B : What happens after he beats you? What has changed since this has started?
C : What do you do when it happens? After it happens?
D : What are some other ways that you can help yourself when he tries to hit you?
E : How can you process and look after yourself if this happens again? Can you talk to someone about this?
F : Who else is in your family? Where do they live? How often do they visit? How are your neighbors? What is the relationship with them like? How far away do your parents live?
G : Is it possible to lock yourself in the kitchen? Is it possible to yell out for the neighbors? Is it possible to call a helpline?
After each group presented their case studies, a discussion followed. In the discussion, and during the presentation, the participants + the trainers made the following points :
- Ask them what they want out of counselling.
- Word it along similar lines, “What are your expectations?”, “What do you want to solve?”
- Ask them what price they are willing to pay. Some egs are : hard work, patience, courage, time, money, swallowing pride, discipline, seeking help etc. Everything comes at a cost.
- Awareness comes slowly.

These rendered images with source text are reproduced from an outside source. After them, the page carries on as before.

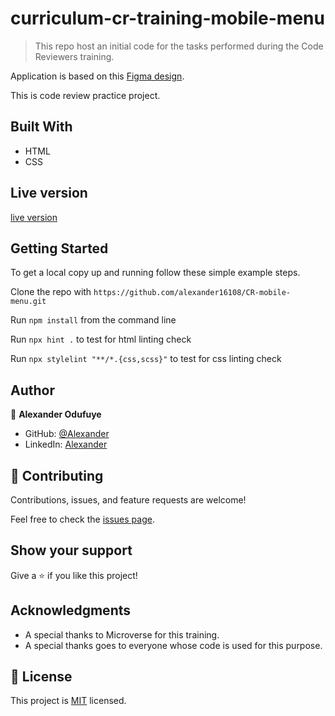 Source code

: # curriculum-cr-training-mobile-menu


> This repo host an initial code for the tasks performed during the Code Reviewers training.

Application is based on this [Figma design](https://www.figma.com/file/t3EJUCAEViw3QasuJLPLVT/Microverse-Student-Potfolio-Templates-Main?node-id=1%3A1471).

This is code review practice project.

## Built With

- HTML
- CSS

## Live version
[live version](https://alexander16108.github.io/CR-mobile-menu/)
## Getting Started


To get a local copy up and running follow these simple example steps.

Clone the repo with `https://github.com/alexander16108/CR-mobile-menu.git`

Run `npm install` from the command line

Run `npx hint .` to test for html linting check

Run `npx stylelint "**/*.{css,scss}"` to test for css linting check 

## Author

👤 **Alexander Odufuye**

- GitHub: [@Alexander](https://github.com/alexander16108)
- LinkedIn: [Alexander](https://www.linkedin.com/in/codingrex/)


## 🤝 Contributing

Contributions, issues, and feature requests are welcome!

Feel free to check the [issues page](https://github.com/alexander16108/CR-mobile-menu/issues).

## Show your support

Give a ⭐️ if you like this project!

## Acknowledgments

- A special thanks to Microverse for this training.
- A special thanks goes to everyone whose code is used for this purpose.

## 📝 License

This project is [MIT](./MIT.md) licensed.
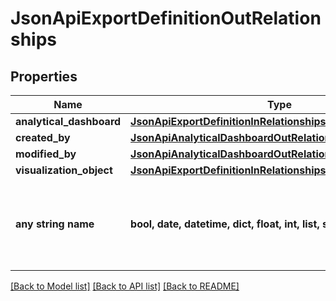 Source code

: # JsonApiExportDefinitionOutRelationships


## Properties
Name | Type | Description | Notes
------------ | ------------- | ------------- | -------------
**analytical_dashboard** | [**JsonApiExportDefinitionInRelationshipsAnalyticalDashboard**](JsonApiExportDefinitionInRelationshipsAnalyticalDashboard.md) |  | [optional] 
**created_by** | [**JsonApiAnalyticalDashboardOutRelationshipsCreatedBy**](JsonApiAnalyticalDashboardOutRelationshipsCreatedBy.md) |  | [optional] 
**modified_by** | [**JsonApiAnalyticalDashboardOutRelationshipsCreatedBy**](JsonApiAnalyticalDashboardOutRelationshipsCreatedBy.md) |  | [optional] 
**visualization_object** | [**JsonApiExportDefinitionInRelationshipsVisualizationObject**](JsonApiExportDefinitionInRelationshipsVisualizationObject.md) |  | [optional] 
**any string name** | **bool, date, datetime, dict, float, int, list, str, none_type** | any string name can be used but the value must be the correct type | [optional]

[[Back to Model list]](../README.md#documentation-for-models) [[Back to API list]](../README.md#documentation-for-api-endpoints) [[Back to README]](../README.md)


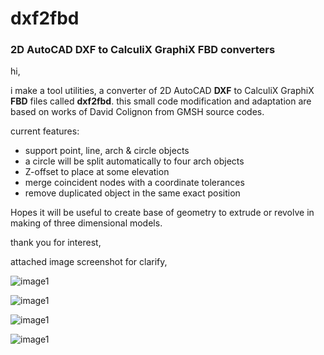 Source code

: # dxf2fbd
<h3>2D AutoCAD DXF to CalculiX GraphiX FBD converters</h3>

hi,

i make a tool utilities, a converter of 2D AutoCAD **DXF** to CalculiX GraphiX **FBD** files called **dxf2fbd**. this small code modification and adaptation are based on works of David Colignon from GMSH source codes.

current features:
<ul>
  <li>support point, line, arch & circle objects</li>
<li>a circle will be split automatically to four arch objects</li>
<li>Z-offset to place at some elevation</li>
<li>merge coincident nodes with a coordinate tolerances</li>
<li>remove duplicated object in the same exact position</li>
</ul>

Hopes it will be useful to create base of geometry to extrude or revolve in making of three dimensional models.

thank you for interest,

attached image screenshot for clarify,

![image1](https://github.com/xyont/dxf2fbd/blob/main/pictures/2020-09-27%2022_22_20-example1.dxf_.png)

![image1](https://github.com/xyont/dxf2fbd/blob/main/pictures/2020-09-27%2021_55_36-Command%20Prompt.png)

![image1](https://github.com/xyont/dxf2fbd/blob/main/pictures/2020-09-27%2021_57_51-CalculiX%20GraphiX.png)

![image1](https://github.com/xyont/dxf2fbd/blob/main/pictures/2020-09-27%2022_03_59-CalculiX%20GraphiX.png)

So when you probe deeper into what they want, they will slowly realise if they are really willing to do it or not.
- While generating options -> look at how aware they are about their decision.
- Once you look at the different facets of the problem, ask them how you can help them, what expectations have they brought in to the counselling session.
- When selecting options, ask them what they want to pick and ask them if they are willing to pay the price for that. If they aren’t, what is the next one they would like to pick?
The decisions stay with the client. Our only responsibility is to stay with them and their pain and help them build awareness. Our job is to simply be their mirror. They already have family and friends and it is not upto us to advice them or chide them. We are simply there to be with them – no matter what.
With this exercise, the two-day workshop came to a close.